The MMSystem API does not provide virtual MIDI ports, nor transparent MIDI routing, so the strategy of playing to a loopback port as in Linux is simply not possible. What is possible is to use "custom" midi events and define a callback function that is invoked whenever the time arrives to play a scheduled MIDI event. This is how all the visual feedback is implemented. The system libraries do not provide reading and parsing of MIDI files, so drumstick-file is used.


The operating system provides all kind of MIDI support services, starting with reading and processing of MIDI files. If we compare the AudioToolkit SMF processing API with drumstick-file, the latter provides a model similar to XML-SAX, while AudioToolkit would be similar to XML-DOM. After reading the MIDI files, the results are explored to extract the required metadata, and an additional track is added containing the "custom" MIDI events for visual feedback.

Virtual MIDI ports are fully supported, with routing and full transparency between applications and devices, so the loopback port strategy works exactly the same as in Linux/ALSA. The Apple software synthesizer is an object of type "AudioUnit", and requires activation before a program can use it, so the Mac OSX backend has a simple soft-synth configuration page. The DLS soundfont provided by Apple is made by Roland, like the Windows one.

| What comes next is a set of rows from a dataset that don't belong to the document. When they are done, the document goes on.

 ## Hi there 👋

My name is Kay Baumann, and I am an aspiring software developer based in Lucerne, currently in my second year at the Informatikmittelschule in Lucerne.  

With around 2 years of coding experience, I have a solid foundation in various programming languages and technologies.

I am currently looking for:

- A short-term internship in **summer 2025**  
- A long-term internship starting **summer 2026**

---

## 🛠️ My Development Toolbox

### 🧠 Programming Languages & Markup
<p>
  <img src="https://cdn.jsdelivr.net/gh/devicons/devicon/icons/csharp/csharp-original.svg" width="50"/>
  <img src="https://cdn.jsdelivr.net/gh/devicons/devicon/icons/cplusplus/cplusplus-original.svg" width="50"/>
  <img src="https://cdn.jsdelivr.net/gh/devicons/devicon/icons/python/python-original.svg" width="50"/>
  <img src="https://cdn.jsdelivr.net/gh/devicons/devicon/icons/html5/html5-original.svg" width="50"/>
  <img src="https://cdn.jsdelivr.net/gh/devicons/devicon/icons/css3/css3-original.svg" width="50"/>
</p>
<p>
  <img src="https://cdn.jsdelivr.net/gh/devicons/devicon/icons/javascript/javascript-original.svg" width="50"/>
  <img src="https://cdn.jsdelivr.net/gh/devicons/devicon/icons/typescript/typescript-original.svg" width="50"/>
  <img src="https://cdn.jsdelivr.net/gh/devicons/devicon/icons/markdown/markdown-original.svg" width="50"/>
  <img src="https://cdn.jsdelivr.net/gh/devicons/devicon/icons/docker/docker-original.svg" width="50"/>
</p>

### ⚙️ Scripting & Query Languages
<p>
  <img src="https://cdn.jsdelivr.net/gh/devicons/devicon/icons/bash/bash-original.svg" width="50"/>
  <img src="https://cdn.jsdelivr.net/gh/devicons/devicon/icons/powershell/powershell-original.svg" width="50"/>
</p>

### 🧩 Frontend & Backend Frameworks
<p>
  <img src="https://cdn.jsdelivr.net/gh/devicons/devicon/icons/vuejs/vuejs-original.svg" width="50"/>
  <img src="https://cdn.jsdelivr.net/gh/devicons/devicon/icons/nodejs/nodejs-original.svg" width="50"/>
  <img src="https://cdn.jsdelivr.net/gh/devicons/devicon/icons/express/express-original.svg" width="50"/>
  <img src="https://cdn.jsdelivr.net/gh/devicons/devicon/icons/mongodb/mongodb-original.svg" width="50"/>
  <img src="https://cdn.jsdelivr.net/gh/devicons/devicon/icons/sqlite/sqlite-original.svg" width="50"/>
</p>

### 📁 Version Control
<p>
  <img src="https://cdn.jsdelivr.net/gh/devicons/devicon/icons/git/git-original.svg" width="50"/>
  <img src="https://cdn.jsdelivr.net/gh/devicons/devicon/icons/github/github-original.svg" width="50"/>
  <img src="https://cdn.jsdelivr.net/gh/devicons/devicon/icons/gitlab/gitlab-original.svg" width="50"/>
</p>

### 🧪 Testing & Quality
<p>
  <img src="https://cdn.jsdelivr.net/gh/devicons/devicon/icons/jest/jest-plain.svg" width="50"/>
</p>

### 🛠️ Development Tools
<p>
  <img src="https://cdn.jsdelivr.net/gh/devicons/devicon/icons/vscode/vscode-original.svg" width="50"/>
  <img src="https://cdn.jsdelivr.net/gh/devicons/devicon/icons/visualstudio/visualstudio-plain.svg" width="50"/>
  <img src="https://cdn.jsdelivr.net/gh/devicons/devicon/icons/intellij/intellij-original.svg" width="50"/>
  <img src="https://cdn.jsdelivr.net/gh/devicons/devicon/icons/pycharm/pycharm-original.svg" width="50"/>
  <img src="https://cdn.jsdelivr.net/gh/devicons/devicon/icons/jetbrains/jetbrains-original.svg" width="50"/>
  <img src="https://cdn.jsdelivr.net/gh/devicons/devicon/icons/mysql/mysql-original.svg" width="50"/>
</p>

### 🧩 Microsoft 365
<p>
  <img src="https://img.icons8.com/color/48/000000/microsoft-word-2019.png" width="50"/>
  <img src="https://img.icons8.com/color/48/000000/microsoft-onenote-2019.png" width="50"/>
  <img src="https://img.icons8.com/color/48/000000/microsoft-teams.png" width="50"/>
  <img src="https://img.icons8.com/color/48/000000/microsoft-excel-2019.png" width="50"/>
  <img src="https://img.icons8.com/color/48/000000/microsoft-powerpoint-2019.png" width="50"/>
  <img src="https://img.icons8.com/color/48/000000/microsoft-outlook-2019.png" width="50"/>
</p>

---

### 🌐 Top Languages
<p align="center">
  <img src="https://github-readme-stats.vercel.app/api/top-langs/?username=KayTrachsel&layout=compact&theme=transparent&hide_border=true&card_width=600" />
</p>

The LOC numbers needed to implement each backend are very similar: mac = 2358, windows = 2435, alsa = 2715 (not counting drumstick), and its complexity is also similar. Despite the different features offered by each platform, it is possible to implement KMid backends presenting the same programming interface to the application. We can create new backends in the future using the existing ones as models, or duplicating the "dummy" template that exists in a directory with the same name in the source repository.